Try it: Starting at the first line of the listing below, repeat each line exactly until you have repeated the one containing "- Ron Burgundy-esque"; skip the pictures.

_____

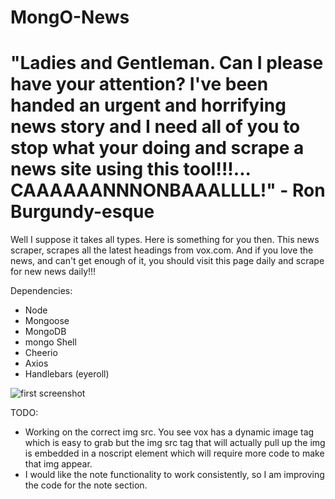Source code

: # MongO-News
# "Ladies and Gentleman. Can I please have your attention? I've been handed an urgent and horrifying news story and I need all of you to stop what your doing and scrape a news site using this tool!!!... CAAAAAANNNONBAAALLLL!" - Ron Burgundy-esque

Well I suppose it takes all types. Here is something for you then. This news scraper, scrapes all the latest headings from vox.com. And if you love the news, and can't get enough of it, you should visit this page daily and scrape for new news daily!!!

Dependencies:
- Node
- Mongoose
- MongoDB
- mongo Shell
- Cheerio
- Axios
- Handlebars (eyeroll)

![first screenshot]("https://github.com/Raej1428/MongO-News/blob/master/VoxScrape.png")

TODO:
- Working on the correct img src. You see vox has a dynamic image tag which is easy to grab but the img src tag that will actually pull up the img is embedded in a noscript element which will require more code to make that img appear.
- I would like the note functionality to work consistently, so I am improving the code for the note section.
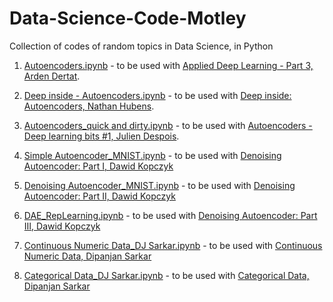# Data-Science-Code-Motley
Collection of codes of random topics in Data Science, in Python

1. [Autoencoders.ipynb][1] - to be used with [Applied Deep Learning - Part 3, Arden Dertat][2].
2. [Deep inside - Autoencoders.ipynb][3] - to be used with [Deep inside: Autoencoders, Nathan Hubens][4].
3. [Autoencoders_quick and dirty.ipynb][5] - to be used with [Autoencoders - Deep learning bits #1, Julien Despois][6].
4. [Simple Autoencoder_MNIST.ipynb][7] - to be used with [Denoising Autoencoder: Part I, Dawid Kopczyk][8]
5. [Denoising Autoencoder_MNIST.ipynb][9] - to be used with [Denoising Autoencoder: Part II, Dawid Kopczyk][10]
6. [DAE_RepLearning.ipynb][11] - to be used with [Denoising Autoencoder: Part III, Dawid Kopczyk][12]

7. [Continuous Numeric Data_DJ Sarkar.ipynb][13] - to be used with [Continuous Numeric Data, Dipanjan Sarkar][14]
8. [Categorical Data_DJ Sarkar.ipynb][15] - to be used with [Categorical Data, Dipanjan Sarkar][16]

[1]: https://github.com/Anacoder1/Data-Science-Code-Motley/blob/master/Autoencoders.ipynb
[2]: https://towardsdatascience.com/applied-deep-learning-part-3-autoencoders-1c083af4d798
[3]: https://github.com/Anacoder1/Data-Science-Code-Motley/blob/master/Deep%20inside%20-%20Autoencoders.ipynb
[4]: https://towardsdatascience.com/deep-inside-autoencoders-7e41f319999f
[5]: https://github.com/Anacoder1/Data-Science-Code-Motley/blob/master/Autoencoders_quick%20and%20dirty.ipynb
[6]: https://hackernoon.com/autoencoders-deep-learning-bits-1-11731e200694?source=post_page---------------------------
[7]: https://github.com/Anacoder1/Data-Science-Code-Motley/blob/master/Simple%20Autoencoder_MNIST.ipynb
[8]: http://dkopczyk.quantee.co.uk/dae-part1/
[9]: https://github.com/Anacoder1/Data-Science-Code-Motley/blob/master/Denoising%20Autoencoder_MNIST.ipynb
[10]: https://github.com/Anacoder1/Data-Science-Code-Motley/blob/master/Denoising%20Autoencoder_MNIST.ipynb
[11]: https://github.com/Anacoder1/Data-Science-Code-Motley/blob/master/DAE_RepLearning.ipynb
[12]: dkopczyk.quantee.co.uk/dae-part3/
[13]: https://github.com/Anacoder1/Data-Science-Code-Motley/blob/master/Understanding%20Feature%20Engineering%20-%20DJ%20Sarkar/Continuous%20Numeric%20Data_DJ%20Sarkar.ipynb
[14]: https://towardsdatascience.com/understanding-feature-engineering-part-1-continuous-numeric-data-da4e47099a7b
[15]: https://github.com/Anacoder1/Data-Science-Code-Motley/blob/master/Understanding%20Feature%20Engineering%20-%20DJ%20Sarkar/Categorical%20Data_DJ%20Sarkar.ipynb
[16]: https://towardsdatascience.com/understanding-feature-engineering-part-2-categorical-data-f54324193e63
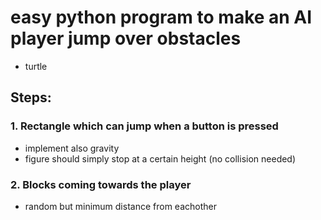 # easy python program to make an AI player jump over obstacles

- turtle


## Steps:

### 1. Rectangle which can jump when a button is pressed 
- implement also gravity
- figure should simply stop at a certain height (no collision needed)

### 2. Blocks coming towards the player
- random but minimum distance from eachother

_____

Solution for this problem:
Source code

: # MongO-News
# "Ladies and Gentleman. Can I please have your attention? I've been handed an urgent and horrifying news story and I need all of you to stop what your doing and scrape a news site using this tool!!!... CAAAAAANNNONBAAALLLL!" - Ron Burgundy-esque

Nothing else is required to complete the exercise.